Assigned task » What you submit must be an exact copy of the listing below, with no images in it.
★ ★ ★ ★ ★
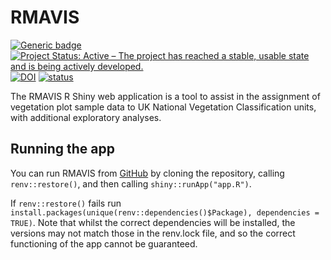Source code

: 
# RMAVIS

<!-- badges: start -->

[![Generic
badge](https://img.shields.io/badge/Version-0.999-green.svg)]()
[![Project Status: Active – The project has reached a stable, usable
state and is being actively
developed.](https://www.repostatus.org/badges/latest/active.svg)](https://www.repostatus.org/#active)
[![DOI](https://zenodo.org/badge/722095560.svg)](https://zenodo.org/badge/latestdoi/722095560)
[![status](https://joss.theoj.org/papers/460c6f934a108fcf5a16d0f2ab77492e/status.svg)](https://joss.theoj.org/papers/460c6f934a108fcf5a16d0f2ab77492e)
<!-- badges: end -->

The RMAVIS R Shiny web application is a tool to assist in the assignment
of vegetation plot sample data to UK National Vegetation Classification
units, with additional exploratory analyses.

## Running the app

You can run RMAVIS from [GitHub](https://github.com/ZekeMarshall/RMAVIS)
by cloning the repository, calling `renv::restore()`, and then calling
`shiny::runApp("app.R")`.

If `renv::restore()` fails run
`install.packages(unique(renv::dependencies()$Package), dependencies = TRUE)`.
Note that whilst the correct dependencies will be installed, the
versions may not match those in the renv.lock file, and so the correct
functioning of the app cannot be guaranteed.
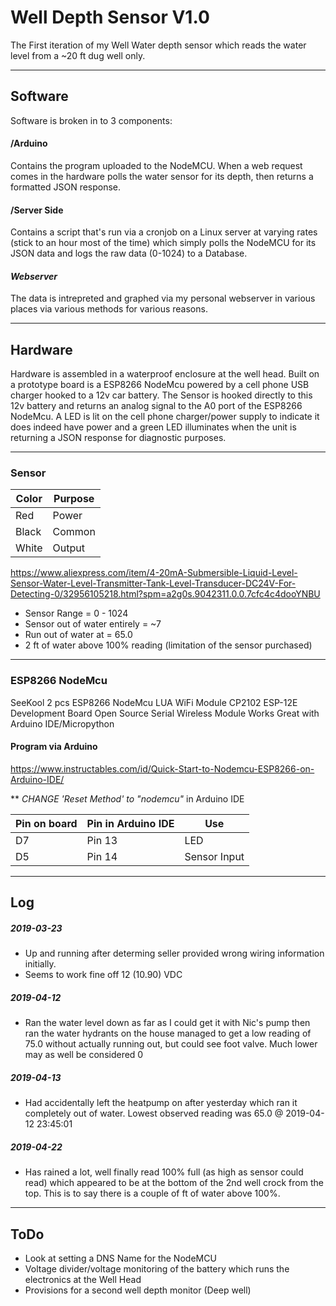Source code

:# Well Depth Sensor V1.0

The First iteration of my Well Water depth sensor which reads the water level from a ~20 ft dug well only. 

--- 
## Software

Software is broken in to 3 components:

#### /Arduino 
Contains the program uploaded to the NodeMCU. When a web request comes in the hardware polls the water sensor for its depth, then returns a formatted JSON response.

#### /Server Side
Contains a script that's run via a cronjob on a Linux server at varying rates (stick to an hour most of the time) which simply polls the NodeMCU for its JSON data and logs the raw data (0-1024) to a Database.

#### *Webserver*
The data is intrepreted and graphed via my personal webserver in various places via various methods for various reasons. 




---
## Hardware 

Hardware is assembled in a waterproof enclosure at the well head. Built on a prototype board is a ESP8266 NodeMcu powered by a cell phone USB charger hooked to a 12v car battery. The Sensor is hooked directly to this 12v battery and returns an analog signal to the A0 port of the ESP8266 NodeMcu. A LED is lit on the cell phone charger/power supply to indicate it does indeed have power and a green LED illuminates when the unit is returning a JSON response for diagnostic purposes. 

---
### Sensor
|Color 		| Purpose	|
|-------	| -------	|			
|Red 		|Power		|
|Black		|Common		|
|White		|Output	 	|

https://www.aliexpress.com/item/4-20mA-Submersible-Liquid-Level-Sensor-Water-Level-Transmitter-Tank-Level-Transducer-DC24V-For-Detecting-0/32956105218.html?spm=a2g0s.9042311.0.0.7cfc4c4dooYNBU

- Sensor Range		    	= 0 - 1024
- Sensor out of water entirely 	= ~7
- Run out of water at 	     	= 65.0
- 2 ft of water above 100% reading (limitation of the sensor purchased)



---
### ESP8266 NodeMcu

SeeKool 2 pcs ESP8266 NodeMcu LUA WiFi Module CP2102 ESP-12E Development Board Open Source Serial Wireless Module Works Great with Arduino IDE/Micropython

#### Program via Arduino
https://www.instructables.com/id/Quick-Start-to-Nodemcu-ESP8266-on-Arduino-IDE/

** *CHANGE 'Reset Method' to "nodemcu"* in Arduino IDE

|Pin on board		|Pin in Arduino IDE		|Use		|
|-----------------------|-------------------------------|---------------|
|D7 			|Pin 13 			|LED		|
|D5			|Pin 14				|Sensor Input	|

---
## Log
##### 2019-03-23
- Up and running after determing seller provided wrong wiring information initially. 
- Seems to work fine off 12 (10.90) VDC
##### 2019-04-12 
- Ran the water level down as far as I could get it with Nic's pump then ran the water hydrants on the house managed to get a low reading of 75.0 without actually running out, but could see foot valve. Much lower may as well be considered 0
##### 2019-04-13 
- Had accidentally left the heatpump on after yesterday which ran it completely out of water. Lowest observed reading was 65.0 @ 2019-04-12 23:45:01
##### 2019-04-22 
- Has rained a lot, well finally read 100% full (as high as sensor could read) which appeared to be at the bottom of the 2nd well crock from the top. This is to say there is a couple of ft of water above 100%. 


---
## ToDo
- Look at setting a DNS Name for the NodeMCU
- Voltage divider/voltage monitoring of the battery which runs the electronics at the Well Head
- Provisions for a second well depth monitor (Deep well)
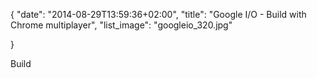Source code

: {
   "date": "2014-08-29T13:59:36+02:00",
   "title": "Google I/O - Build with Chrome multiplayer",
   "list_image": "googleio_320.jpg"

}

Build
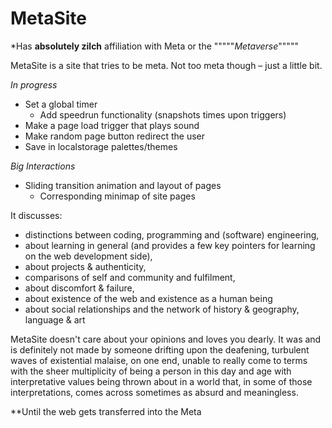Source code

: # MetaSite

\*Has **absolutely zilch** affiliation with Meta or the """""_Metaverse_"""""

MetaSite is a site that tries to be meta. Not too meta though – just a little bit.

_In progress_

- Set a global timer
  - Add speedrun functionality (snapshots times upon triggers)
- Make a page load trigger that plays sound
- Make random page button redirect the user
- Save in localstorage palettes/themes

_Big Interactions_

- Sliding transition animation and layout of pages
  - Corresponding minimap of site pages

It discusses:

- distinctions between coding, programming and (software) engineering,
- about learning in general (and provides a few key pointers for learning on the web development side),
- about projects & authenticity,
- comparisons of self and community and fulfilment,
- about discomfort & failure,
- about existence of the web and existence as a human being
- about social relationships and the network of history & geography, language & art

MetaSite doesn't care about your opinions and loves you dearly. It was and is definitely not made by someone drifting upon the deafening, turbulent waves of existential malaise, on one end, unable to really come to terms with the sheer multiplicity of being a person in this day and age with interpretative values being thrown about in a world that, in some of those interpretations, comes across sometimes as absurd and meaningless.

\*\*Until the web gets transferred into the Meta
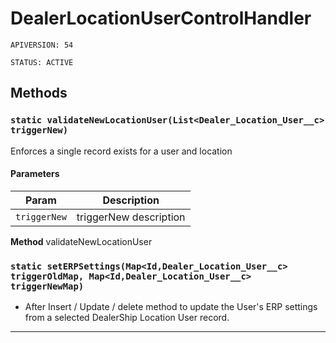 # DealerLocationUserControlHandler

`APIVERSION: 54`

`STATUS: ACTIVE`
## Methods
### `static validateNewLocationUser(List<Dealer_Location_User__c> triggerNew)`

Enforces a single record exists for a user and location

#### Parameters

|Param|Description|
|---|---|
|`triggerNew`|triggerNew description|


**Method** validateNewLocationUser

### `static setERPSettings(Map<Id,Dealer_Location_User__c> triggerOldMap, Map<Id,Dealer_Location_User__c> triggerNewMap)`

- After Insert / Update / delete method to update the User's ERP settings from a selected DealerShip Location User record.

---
★ ★ ★ ★ ★
Solution »
Source code

: 
# RMAVIS

<!-- badges: start -->

[![Generic
badge](https://img.shields.io/badge/Version-0.999-green.svg)]()
[![Project Status: Active – The project has reached a stable, usable
state and is being actively
developed.](https://www.repostatus.org/badges/latest/active.svg)](https://www.repostatus.org/#active)
[![DOI](https://zenodo.org/badge/722095560.svg)](https://zenodo.org/badge/latestdoi/722095560)
[![status](https://joss.theoj.org/papers/460c6f934a108fcf5a16d0f2ab77492e/status.svg)](https://joss.theoj.org/papers/460c6f934a108fcf5a16d0f2ab77492e)
<!-- badges: end -->

The RMAVIS R Shiny web application is a tool to assist in the assignment
of vegetation plot sample data to UK National Vegetation Classification
units, with additional exploratory analyses.

## Running the app

You can run RMAVIS from [GitHub](https://github.com/ZekeMarshall/RMAVIS)
by cloning the repository, calling `renv::restore()`, and then calling
`shiny::runApp("app.R")`.

If `renv::restore()` fails run
`install.packages(unique(renv::dependencies()$Package), dependencies = TRUE)`.
Note that whilst the correct dependencies will be installed, the
versions may not match those in the renv.lock file, and so the correct
functioning of the app cannot be guaranteed.
Source code

:# Well Depth Sensor V1.0

The First iteration of my Well Water depth sensor which reads the water level from a ~20 ft dug well only. 

--- 
## Software

Software is broken in to 3 components:

#### /Arduino 
Contains the program uploaded to the NodeMCU. When a web request comes in the hardware polls the water sensor for its depth, then returns a formatted JSON response.

#### /Server Side
Contains a script that's run via a cronjob on a Linux server at varying rates (stick to an hour most of the time) which simply polls the NodeMCU for its JSON data and logs the raw data (0-1024) to a Database.

#### *Webserver*
The data is intrepreted and graphed via my personal webserver in various places via various methods for various reasons. 




---
## Hardware 

Hardware is assembled in a waterproof enclosure at the well head. Built on a prototype board is a ESP8266 NodeMcu powered by a cell phone USB charger hooked to a 12v car battery. The Sensor is hooked directly to this 12v battery and returns an analog signal to the A0 port of the ESP8266 NodeMcu. A LED is lit on the cell phone charger/power supply to indicate it does indeed have power and a green LED illuminates when the unit is returning a JSON response for diagnostic purposes. 

---
### Sensor
|Color 		| Purpose	|
|-------	| -------	|			
|Red 		|Power		|
|Black		|Common		|
|White		|Output	 	|

https://www.aliexpress.com/item/4-20mA-Submersible-Liquid-Level-Sensor-Water-Level-Transmitter-Tank-Level-Transducer-DC24V-For-Detecting-0/32956105218.html?spm=a2g0s.9042311.0.0.7cfc4c4dooYNBU

- Sensor Range		    	= 0 - 1024
- Sensor out of water entirely 	= ~7
- Run out of water at 	     	= 65.0
- 2 ft of water above 100% reading (limitation of the sensor purchased)



---
### ESP8266 NodeMcu

SeeKool 2 pcs ESP8266 NodeMcu LUA WiFi Module CP2102 ESP-12E Development Board Open Source Serial Wireless Module Works Great with Arduino IDE/Micropython

#### Program via Arduino
https://www.instructables.com/id/Quick-Start-to-Nodemcu-ESP8266-on-Arduino-IDE/

** *CHANGE 'Reset Method' to "nodemcu"* in Arduino IDE

|Pin on board		|Pin in Arduino IDE		|Use		|
|-----------------------|-------------------------------|---------------|
|D7 			|Pin 13 			|LED		|
|D5			|Pin 14				|Sensor Input	|

---
## Log
##### 2019-03-23
- Up and running after determing seller provided wrong wiring information initially. 
- Seems to work fine off 12 (10.90) VDC
##### 2019-04-12 
- Ran the water level down as far as I could get it with Nic's pump then ran the water hydrants on the house managed to get a low reading of 75.0 without actually running out, but could see foot valve. Much lower may as well be considered 0
##### 2019-04-13 
- Had accidentally left the heatpump on after yesterday which ran it completely out of water. Lowest observed reading was 65.0 @ 2019-04-12 23:45:01
##### 2019-04-22 
- Has rained a lot, well finally read 100% full (as high as sensor could read) which appeared to be at the bottom of the 2nd well crock from the top. This is to say there is a couple of ft of water above 100%. 


---
## ToDo
- Look at setting a DNS Name for the NodeMCU
- Voltage divider/voltage monitoring of the battery which runs the electronics at the Well Head
- Provisions for a second well depth monitor (Deep well)
Source code

: {
   "date": "2014-08-29T13:59:36+02:00",
   "title": "Google I/O - Build with Chrome multiplayer",
   "list_image": "googleio_320.jpg"

}

Build
Source code

: # MetaSite

\*Has **absolutely zilch** affiliation with Meta or the """""_Metaverse_"""""

MetaSite is a site that tries to be meta. Not too meta though – just a little bit.

_In progress_

- Set a global timer
  - Add speedrun functionality (snapshots times upon triggers)
- Make a page load trigger that plays sound
- Make random page button redirect the user
- Save in localstorage palettes/themes

_Big Interactions_

- Sliding transition animation and layout of pages
  - Corresponding minimap of site pages

It discusses:

- distinctions between coding, programming and (software) engineering,
- about learning in general (and provides a few key pointers for learning on the web development side),
- about projects & authenticity,
- comparisons of self and community and fulfilment,
- about discomfort & failure,
- about existence of the web and existence as a human being
- about social relationships and the network of history & geography, language & art

MetaSite doesn't care about your opinions and loves you dearly. It was and is definitely not made by someone drifting upon the deafening, turbulent waves of existential malaise, on one end, unable to really come to terms with the sheer multiplicity of being a person in this day and age with interpretative values being thrown about in a world that, in some of those interpretations, comes across sometimes as absurd and meaningless.

\*\*Until the web gets transferred into the Meta
 # DealerLocationUserControlHandler

`APIVERSION: 54`

`STATUS: ACTIVE`
## Methods
### `static validateNewLocationUser(List<Dealer_Location_User__c> triggerNew)`

Enforces a single record exists for a user and location

#### Parameters

|Param|Description|
|---|---|
|`triggerNew`|triggerNew description|


**Method** validateNewLocationUser

### `static setERPSettings(Map<Id,Dealer_Location_User__c> triggerOldMap, Map<Id,Dealer_Location_User__c> triggerNewMap)`

- After Insert / Update / delete method to update the User's ERP settings from a selected DealerShip Location User record.

---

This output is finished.